Collected data entries:
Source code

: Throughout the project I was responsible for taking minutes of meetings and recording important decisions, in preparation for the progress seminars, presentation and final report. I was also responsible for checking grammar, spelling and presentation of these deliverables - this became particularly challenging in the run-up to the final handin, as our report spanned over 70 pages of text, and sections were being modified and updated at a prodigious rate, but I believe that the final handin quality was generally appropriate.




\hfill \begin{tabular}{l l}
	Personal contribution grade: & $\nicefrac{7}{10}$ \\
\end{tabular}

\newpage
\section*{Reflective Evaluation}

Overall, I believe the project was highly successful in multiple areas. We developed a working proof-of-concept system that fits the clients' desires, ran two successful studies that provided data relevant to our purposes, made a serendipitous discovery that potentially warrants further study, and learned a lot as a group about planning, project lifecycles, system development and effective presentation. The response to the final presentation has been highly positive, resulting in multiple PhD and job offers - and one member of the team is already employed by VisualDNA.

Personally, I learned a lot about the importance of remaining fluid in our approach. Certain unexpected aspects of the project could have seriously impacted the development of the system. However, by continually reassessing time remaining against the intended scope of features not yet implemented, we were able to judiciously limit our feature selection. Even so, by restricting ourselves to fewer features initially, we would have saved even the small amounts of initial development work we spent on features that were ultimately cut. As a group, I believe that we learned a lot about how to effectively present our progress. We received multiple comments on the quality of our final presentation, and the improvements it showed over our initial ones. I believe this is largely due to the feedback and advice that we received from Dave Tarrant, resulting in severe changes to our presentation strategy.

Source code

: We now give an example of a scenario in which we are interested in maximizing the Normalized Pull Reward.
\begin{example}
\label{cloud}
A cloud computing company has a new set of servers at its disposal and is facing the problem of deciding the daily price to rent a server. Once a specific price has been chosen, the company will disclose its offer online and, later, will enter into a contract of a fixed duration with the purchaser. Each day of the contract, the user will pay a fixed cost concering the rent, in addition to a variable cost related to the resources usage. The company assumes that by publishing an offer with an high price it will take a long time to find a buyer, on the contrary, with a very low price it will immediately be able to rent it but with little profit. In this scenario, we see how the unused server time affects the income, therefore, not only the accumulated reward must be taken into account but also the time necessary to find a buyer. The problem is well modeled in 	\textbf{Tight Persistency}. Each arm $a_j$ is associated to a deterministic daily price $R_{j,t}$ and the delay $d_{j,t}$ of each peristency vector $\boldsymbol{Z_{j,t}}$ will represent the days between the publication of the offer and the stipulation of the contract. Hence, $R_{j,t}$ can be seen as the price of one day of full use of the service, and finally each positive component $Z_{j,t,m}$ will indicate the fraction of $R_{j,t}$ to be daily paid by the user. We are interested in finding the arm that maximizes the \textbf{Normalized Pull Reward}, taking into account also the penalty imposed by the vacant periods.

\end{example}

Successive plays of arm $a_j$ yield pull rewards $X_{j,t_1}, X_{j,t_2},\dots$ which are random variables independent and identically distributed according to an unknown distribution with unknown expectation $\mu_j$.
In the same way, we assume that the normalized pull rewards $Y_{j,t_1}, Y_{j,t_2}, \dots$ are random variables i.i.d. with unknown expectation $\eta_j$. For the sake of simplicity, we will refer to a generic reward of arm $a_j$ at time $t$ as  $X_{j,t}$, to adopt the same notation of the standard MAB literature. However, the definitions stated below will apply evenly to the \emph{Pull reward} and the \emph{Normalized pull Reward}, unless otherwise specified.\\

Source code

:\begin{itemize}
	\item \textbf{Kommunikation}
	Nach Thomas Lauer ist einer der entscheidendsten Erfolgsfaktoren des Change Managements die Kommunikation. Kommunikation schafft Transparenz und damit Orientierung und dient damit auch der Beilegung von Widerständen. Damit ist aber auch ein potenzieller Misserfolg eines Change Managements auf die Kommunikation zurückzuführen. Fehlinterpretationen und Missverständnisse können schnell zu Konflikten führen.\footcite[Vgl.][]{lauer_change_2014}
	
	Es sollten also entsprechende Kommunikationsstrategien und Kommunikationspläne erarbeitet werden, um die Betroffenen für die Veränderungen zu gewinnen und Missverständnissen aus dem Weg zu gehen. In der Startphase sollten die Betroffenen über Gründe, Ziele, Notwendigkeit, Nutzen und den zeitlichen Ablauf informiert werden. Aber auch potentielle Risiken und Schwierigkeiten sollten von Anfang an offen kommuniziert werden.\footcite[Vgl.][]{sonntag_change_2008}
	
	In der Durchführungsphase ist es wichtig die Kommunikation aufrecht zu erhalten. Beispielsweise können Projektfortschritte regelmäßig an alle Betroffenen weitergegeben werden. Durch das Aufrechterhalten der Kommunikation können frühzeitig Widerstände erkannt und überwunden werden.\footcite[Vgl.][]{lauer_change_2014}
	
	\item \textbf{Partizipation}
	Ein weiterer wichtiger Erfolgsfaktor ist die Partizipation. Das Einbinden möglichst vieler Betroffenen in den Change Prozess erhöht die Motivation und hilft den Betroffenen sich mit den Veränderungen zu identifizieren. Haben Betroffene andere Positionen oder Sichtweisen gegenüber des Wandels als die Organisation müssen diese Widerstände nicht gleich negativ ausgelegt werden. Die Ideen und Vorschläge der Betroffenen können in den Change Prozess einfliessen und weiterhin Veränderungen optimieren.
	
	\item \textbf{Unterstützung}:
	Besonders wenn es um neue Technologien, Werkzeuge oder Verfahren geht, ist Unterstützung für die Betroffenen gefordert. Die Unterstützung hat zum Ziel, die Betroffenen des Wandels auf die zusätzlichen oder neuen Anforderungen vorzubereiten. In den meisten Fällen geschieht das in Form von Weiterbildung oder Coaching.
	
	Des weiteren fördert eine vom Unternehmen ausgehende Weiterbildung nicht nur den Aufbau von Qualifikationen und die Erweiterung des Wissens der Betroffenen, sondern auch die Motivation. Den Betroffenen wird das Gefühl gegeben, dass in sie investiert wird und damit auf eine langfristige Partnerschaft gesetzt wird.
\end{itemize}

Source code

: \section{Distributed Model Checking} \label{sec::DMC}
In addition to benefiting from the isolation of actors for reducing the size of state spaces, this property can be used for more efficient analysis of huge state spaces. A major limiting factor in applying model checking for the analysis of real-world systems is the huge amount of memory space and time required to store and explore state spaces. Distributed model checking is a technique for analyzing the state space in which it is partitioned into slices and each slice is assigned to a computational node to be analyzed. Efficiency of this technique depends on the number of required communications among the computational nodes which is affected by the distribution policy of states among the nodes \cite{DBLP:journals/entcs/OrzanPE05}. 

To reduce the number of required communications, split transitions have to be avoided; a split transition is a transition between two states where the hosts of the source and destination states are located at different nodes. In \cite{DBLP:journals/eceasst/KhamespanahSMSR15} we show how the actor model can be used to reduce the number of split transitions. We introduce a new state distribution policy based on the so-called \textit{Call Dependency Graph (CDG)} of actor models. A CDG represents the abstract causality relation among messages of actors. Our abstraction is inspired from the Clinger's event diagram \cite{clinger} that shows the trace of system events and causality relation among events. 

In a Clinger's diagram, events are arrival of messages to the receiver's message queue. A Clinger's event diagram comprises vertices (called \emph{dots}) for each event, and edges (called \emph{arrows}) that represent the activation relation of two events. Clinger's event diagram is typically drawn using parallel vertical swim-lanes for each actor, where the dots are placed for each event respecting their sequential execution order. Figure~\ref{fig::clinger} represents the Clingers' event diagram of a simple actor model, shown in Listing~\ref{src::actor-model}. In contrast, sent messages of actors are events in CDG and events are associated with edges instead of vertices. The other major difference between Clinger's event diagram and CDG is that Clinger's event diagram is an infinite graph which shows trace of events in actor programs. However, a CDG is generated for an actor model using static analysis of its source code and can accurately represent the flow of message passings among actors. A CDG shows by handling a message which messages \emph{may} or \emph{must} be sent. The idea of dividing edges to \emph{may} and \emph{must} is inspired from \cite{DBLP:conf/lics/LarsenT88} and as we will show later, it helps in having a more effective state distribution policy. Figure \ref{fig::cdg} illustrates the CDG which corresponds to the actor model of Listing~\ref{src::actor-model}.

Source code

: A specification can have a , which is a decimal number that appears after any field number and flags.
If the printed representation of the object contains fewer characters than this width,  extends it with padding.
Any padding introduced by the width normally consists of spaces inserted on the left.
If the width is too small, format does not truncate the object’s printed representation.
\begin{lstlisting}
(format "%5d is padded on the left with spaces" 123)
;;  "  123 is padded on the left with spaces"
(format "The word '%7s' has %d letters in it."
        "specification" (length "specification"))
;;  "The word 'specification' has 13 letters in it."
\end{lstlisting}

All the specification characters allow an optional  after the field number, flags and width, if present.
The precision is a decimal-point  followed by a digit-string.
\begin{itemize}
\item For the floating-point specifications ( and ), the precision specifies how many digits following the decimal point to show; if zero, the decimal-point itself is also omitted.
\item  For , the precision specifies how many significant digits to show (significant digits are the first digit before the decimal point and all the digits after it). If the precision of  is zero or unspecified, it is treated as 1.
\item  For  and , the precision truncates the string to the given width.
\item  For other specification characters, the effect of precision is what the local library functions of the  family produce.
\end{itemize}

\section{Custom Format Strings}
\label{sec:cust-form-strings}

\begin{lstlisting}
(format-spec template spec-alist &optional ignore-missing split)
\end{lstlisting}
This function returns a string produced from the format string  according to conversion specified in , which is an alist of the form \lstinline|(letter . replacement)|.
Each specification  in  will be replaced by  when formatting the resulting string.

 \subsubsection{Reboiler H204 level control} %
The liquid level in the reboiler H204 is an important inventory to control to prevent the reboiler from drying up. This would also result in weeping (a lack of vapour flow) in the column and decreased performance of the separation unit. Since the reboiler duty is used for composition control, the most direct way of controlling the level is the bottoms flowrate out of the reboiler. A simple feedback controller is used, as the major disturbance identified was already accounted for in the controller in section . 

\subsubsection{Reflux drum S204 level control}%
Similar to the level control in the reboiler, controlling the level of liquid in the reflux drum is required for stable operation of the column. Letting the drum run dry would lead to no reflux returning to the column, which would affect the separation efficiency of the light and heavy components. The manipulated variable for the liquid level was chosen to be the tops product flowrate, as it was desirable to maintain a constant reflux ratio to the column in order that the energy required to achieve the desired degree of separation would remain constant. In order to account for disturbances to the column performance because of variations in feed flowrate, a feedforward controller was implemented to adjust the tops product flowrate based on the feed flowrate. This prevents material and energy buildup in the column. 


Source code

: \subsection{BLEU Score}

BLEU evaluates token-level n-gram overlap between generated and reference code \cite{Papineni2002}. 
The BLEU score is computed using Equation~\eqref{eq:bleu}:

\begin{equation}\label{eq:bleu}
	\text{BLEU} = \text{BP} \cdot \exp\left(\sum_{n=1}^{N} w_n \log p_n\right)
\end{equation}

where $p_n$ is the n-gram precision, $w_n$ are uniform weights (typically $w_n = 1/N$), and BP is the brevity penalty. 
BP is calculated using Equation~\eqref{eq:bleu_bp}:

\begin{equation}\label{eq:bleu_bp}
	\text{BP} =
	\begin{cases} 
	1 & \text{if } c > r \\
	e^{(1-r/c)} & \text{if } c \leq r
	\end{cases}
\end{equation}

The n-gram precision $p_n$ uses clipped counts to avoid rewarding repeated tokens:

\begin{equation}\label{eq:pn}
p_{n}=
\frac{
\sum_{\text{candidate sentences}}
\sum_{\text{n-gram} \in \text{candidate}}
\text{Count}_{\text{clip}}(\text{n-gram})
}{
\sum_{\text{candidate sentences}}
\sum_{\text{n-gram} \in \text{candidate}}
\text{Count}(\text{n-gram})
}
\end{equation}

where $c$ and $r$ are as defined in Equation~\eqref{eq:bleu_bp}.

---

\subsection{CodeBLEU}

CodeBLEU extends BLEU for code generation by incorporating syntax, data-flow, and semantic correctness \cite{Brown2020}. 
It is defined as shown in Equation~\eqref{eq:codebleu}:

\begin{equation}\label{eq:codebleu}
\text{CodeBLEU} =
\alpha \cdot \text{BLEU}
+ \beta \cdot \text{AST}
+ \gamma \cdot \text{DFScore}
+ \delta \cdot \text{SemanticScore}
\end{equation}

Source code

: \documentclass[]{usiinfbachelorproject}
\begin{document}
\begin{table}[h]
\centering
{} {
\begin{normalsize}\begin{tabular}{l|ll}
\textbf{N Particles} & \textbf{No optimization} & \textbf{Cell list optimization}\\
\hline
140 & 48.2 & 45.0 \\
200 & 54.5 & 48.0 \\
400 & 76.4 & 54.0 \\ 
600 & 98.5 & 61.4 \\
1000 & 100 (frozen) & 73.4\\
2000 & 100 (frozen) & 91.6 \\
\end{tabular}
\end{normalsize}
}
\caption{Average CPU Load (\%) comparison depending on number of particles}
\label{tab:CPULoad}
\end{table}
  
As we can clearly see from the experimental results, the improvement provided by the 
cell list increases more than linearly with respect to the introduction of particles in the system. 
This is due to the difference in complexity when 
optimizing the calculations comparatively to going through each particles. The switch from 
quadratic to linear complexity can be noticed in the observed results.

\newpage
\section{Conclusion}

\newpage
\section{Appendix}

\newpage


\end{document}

— What is required —
Every line in the records above with the string "already" in it should be shown.

— Written response —
Overall, I believe the project was highly successful in multiple areas. We developed a working proof-of-concept system that fits the clients' desires, ran two successful studies that provided data relevant to our purposes, made a serendipitous discovery that potentially warrants further study, and learned a lot as a group about planning, project lifecycles, system development and effective presentation. The response to the final presentation has been highly positive, resulting in multiple PhD and job offers - and one member of the team is already employed by VisualDNA.
The liquid level in the reboiler H204 is an important inventory to control to prevent the reboiler from drying up. This would also result in weeping (a lack of vapour flow) in the column and decreased performance of the separation unit. Since the reboiler duty is used for composition control, the most direct way of controlling the level is the bottoms flowrate out of the reboiler. A simple feedback controller is used, as the major disturbance identified was already accounted for in the controller in section . 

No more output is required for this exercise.